Leave out the pictures and copy each record below exactly.

Data excerpts
+--

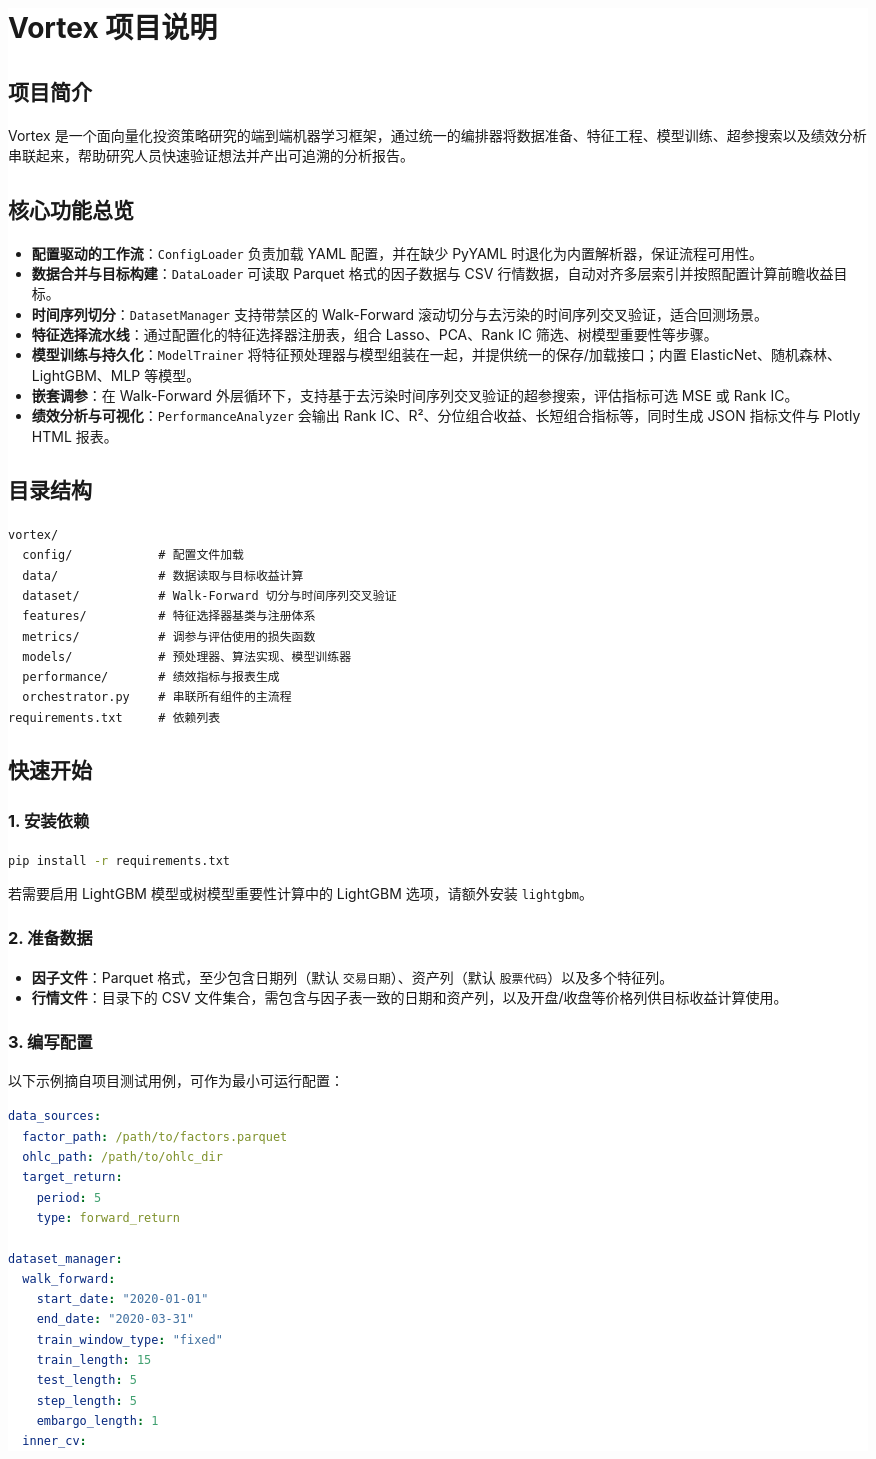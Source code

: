 # Vortex 项目说明

## 项目简介
Vortex 是一个面向量化投资策略研究的端到端机器学习框架，通过统一的编排器将数据准备、特征工程、模型训练、超参搜索以及绩效分析串联起来，帮助研究人员快速验证想法并产出可追溯的分析报告。

## 核心功能总览
- **配置驱动的工作流**：`ConfigLoader` 负责加载 YAML 配置，并在缺少 PyYAML 时退化为内置解析器，保证流程可用性。
- **数据合并与目标构建**：`DataLoader` 可读取 Parquet 格式的因子数据与 CSV 行情数据，自动对齐多层索引并按照配置计算前瞻收益目标。
- **时间序列切分**：`DatasetManager` 支持带禁区的 Walk-Forward 滚动切分与去污染的时间序列交叉验证，适合回测场景。
- **特征选择流水线**：通过配置化的特征选择器注册表，组合 Lasso、PCA、Rank IC 筛选、树模型重要性等步骤。
- **模型训练与持久化**：`ModelTrainer` 将特征预处理器与模型组装在一起，并提供统一的保存/加载接口；内置 ElasticNet、随机森林、LightGBM、MLP 等模型。
- **嵌套调参**：在 Walk-Forward 外层循环下，支持基于去污染时间序列交叉验证的超参搜索，评估指标可选 MSE 或 Rank IC。
- **绩效分析与可视化**：`PerformanceAnalyzer` 会输出 Rank IC、R²、分位组合收益、长短组合指标等，同时生成 JSON 指标文件与 Plotly HTML 报表。

## 目录结构
```
vortex/
  config/            # 配置文件加载
  data/              # 数据读取与目标收益计算
  dataset/           # Walk-Forward 切分与时间序列交叉验证
  features/          # 特征选择器基类与注册体系
  metrics/           # 调参与评估使用的损失函数
  models/            # 预处理器、算法实现、模型训练器
  performance/       # 绩效指标与报表生成
  orchestrator.py    # 串联所有组件的主流程
requirements.txt     # 依赖列表
```

## 快速开始
### 1. 安装依赖
```bash
pip install -r requirements.txt
```
若需要启用 LightGBM 模型或树模型重要性计算中的 LightGBM 选项，请额外安装 `lightgbm`。

### 2. 准备数据
- **因子文件**：Parquet 格式，至少包含日期列（默认 `交易日期`）、资产列（默认 `股票代码`）以及多个特征列。
- **行情文件**：目录下的 CSV 文件集合，需包含与因子表一致的日期和资产列，以及开盘/收盘等价格列供目标收益计算使用。

### 3. 编写配置
以下示例摘自项目测试用例，可作为最小可运行配置：
```yaml
data_sources:
  factor_path: /path/to/factors.parquet
  ohlc_path: /path/to/ohlc_dir
  target_return:
    period: 5
    type: forward_return

dataset_manager:
  walk_forward:
    start_date: "2020-01-01"
    end_date: "2020-03-31"
    train_window_type: "fixed"
    train_length: 15
    test_length: 5
    step_length: 5
    embargo_length: 1
  inner_cv:
```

+--

* Reply to the task
Source code

: # Vortex 项目说明

## 项目简介
Vortex 是一个面向量化投资策略研究的端到端机器学习框架，通过统一的编排器将数据准备、特征工程、模型训练、超参搜索以及绩效分析串联起来，帮助研究人员快速验证想法并产出可追溯的分析报告。

## 核心功能总览
- **配置驱动的工作流**：`ConfigLoader` 负责加载 YAML 配置，并在缺少 PyYAML 时退化为内置解析器，保证流程可用性。
- **数据合并与目标构建**：`DataLoader` 可读取 Parquet 格式的因子数据与 CSV 行情数据，自动对齐多层索引并按照配置计算前瞻收益目标。
- **时间序列切分**：`DatasetManager` 支持带禁区的 Walk-Forward 滚动切分与去污染的时间序列交叉验证，适合回测场景。
- **特征选择流水线**：通过配置化的特征选择器注册表，组合 Lasso、PCA、Rank IC 筛选、树模型重要性等步骤。
- **模型训练与持久化**：`ModelTrainer` 将特征预处理器与模型组装在一起，并提供统一的保存/加载接口；内置 ElasticNet、随机森林、LightGBM、MLP 等模型。
- **嵌套调参**：在 Walk-Forward 外层循环下，支持基于去污染时间序列交叉验证的超参搜索，评估指标可选 MSE 或 Rank IC。
- **绩效分析与可视化**：`PerformanceAnalyzer` 会输出 Rank IC、R²、分位组合收益、长短组合指标等，同时生成 JSON 指标文件与 Plotly HTML 报表。

## 目录结构
```
vortex/
  config/            # 配置文件加载
  data/              # 数据读取与目标收益计算
  dataset/           # Walk-Forward 切分与时间序列交叉验证
  features/          # 特征选择器基类与注册体系
  metrics/           # 调参与评估使用的损失函数
  models/            # 预处理器、算法实现、模型训练器
  performance/       # 绩效指标与报表生成
  orchestrator.py    # 串联所有组件的主流程
requirements.txt     # 依赖列表
```

## 快速开始
### 1. 安装依赖
```bash
pip install -r requirements.txt
```
若需要启用 LightGBM 模型或树模型重要性计算中的 LightGBM 选项，请额外安装 `lightgbm`。

### 2. 准备数据
- **因子文件**：Parquet 格式，至少包含日期列（默认 `交易日期`）、资产列（默认 `股票代码`）以及多个特征列。
- **行情文件**：目录下的 CSV 文件集合，需包含与因子表一致的日期和资产列，以及开盘/收盘等价格列供目标收益计算使用。

### 3. 编写配置
以下示例摘自项目测试用例，可作为最小可运行配置：
```yaml
data_sources:
  factor_path: /path/to/factors.parquet
  ohlc_path: /path/to/ohlc_dir
  target_return:
    period: 5
    type: forward_return

dataset_manager:
  walk_forward:
    start_date: "2020-01-01"
    end_date: "2020-03-31"
    train_window_type: "fixed"
    train_length: 15
    test_length: 5
    step_length: 5
    embargo_length: 1
  inner_cv:
```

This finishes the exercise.